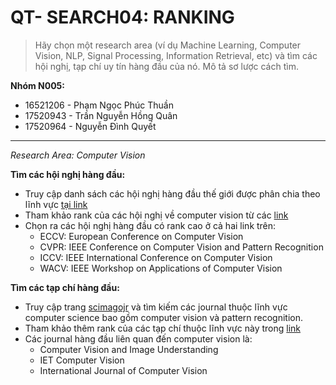 # QT- SEARCH04: RANKING

> Hãy chọn một research area (ví dụ Machine Learning, Computer Vision, NLP, Signal Processing, Information Retrieval, etc) và tìm các hội nghị, tạp chí uy tín hàng đầu của nó. Mô tả sơ lược cách tìm.

**Nhóm N005:**

- 16521206 - Phạm Ngọc Phúc Thuần
- 17520943 - Trần Nguyễn Hồng Quân
- 17520964 - Nguyễn Đình Quyết

---

*Research Area: Computer Vision*

**Tìm các hội nghị hàng đầu:**

- Truy cập danh sách các hội nghị hàng đầu thế giới được phân chia theo lĩnh vực [tại link](https://en.wikipedia.org/wiki/List_of_computer_science_conferences)
- Tham khảo rank của các hội nghị về computer vision từ các [link](http://www.conferenceranks.com/,http://portal.core.edu.au/conf-ranks/)
- Chọn ra các hội nghị hàng đầu có rank cao ở cả hai link trên:
  - ECCV: European Conference on Computer Vision
  - CVPR: IEEE Conference on Computer Vision and Pattern Recognition
  - ICCV: IEEE International Conference on Computer Vision
  - WACV: IEEE Workshop on Applications of Computer Vision

**Tìm các tạp chí hàng đầu:**

- Truy cập trang [scimagojr](https://www.scimagojr.com/) và tìm kiếm các journal thuộc lĩnh vực computer science bao gồm computer vision và pattern recognition.
- Tham khảo thêm rank của các tạp chí thuộc lĩnh vực này trong [link](http://portal.core.edu.au/jnl-ranks/)
- Các journal hàng đầu liên quan đến computer vision là:
  - Computer Vision and Image Understanding
  - IET Computer Vision
  - International Journal of Computer Vision
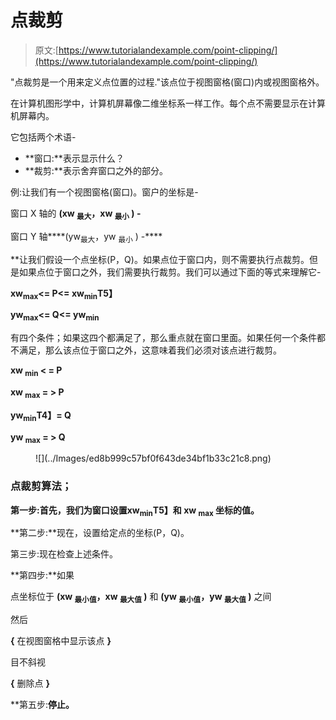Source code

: # 点裁剪

> 原文:[https://www.tutorialandexample.com/point-clipping/](https://www.tutorialandexample.com/point-clipping/)

"点裁剪是一个用来定义点位置的过程."该点位于视图窗格(窗口)内或视图窗格外。

在计算机图形学中，计算机屏幕像二维坐标系一样工作。每个点不需要显示在计算机屏幕内。

它包括两个术语-

*   **窗口:**表示显示什么？
*   **裁剪:**表示舍弃窗口之外的部分。

例:让我们有一个视图窗格(窗口)。窗户的坐标是-

窗口 X 轴的 **(xw <sub>最大</sub>，xw <sub>最小</sub> ) -**

窗口 Y 轴****(yw<sub>最大</sub>，yw <sub>最小</sub> ) -****

 **让我们假设一个点坐标(P，Q)。如果点位于窗口内，则不需要执行点裁剪。但是如果点位于窗口之外，我们需要执行裁剪。我们可以通过下面的等式来理解它-

**xw<sub>max</sub><= P<= xw<sub>min</sub>T5】**

**yw<sub>max</sub><= Q<= yw<sub>min</sub>**

有四个条件；如果这四个都满足了，那么重点就在窗口里面。如果任何一个条件都不满足，那么该点位于窗口之外，这意味着我们必须对该点进行裁剪。

**xw <sub>min</sub> < = P**

**xw <sub>max</sub> = > P**

**yw<sub>min</sub>T4】= Q**

**yw <sub>max</sub> = > Q**

<figure class="wp-block-image">![](../Images/ed8b999c57bf0f643de34bf1b33c21c8.png)</figure>

### 点裁剪算法；

**第一步:**首先，我们为窗口设置**xw<sub>min</sub>T5】和 **xw <sub>max</sub>** 坐标的值。**

**第二步:**现在，设置给定点的坐标(P，Q)。

第三步:现在检查上述条件。

**第四步:**如果

点坐标位于 **(xw <sub>最小值</sub>，xw <sub>最大值</sub> )** 和 **(yw <sub>最小值</sub>，yw <sub>最大值</sub> )** 之间

然后

**{** 在视图窗格中显示该点 **}**

目不斜视

**{** 删除点 **}**

**第五步:**停止。**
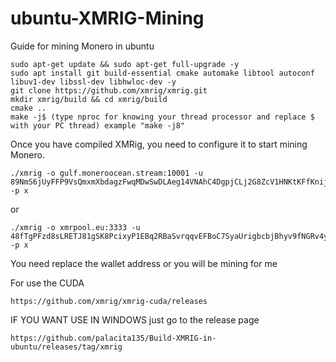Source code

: # ubuntu-XMRIG-Mining

Guide for mining Monero in ubuntu


	sudo apt-get update && sudo apt-get full-upgrade -y
	sudo apt install git build-essential cmake automake libtool autoconf libuv1-dev libssl-dev libhwloc-dev -y
  	git clone https://github.com/xmrig/xmrig.git
  	mkdir xmrig/build && cd xmrig/build
  	cmake .. 
  	make -j$ (type nproc for knowing your thread processor and replace $ with your PC thread) example "make -j8"
 
 Once you have compiled XMRig, you need to configure it to start mining Monero.
 
	./xmrig -o gulf.moneroocean.stream:10001 -u 89NmS6jUyFFP9VsQmxmXbdagzFwqMDwSwDLAeg14VNAhC4DgpjCLj2G8ZcV1HNKtKFfKnijPBSMvweWmnrxf1x9jCH3BJb5 -p x
or

	./xmrig -o xmrpool.eu:3333 -u 48fTgPFzd8sLRETJ81gSK8PcixyP1EBq2RBaSvrqqvEFBoC7SyaUrigbcbjBhyv9fNGRv4yW6yGapdanipHEPFEQ3rXWvSs -p x

You need replace the wallet address or you will be mining for me

For use the CUDA

	https://github.com/xmrig/xmrig-cuda/releases

 IF YOU WANT USE IN WINDOWS
 just go to the release page

 	https://github.com/palacita135/Build-XMRIG-in-ubuntu/releases/tag/xmrig
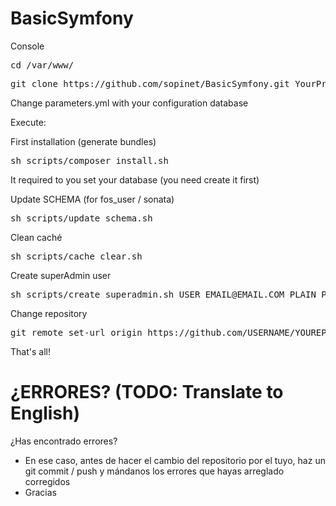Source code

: BasicSymfony
============
Console
<pre>cd /var/www/</pre>
<pre>git clone https://github.com/sopinet/BasicSymfony.git YourProjectName</pre>

Change parameters.yml with your configuration database<br>

Execute: 

First installation (generate bundles)
<pre>sh scripts/composer_install.sh</pre>

It required to you set your database (you need create it first)

Update SCHEMA (for fos_user / sonata)
<pre>sh scripts/update_schema.sh</pre>

Clean caché
<pre>sh scripts/cache_clear.sh</pre>

Create superAdmin user
<pre>sh scripts/create_superadmin.sh USER EMAIL@EMAIL.COM PLAIN_PASSWORD</pre>

Change repository
<pre>git remote set-url origin https://github.com/USERNAME/YOUREPOSITORY.git</pre>

That's all!

¿ERRORES? (TODO: Translate to English)
=========
¿Has encontrado errores?
- En ese caso, antes de hacer el cambio del repositorio por el tuyo, haz un git commit / push y mándanos los errores que hayas arreglado corregidos
- Gracias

ASSIGNMENT — What you give back must be the stretch above, starting at the line with "- Tham khảo rank" and ending at the line with "chí hàng đầu:**", copied exactly.

PROBLEM SOLUTION —
- Tham khảo rank của các hội nghị về computer vision từ các [link](http://www.conferenceranks.com/,http://portal.core.edu.au/conf-ranks/)
- Chọn ra các hội nghị hàng đầu có rank cao ở cả hai link trên:
  - ECCV: European Conference on Computer Vision
  - CVPR: IEEE Conference on Computer Vision and Pattern Recognition
  - ICCV: IEEE International Conference on Computer Vision
  - WACV: IEEE Workshop on Applications of Computer Vision

**Tìm các tạp chí hàng đầu:**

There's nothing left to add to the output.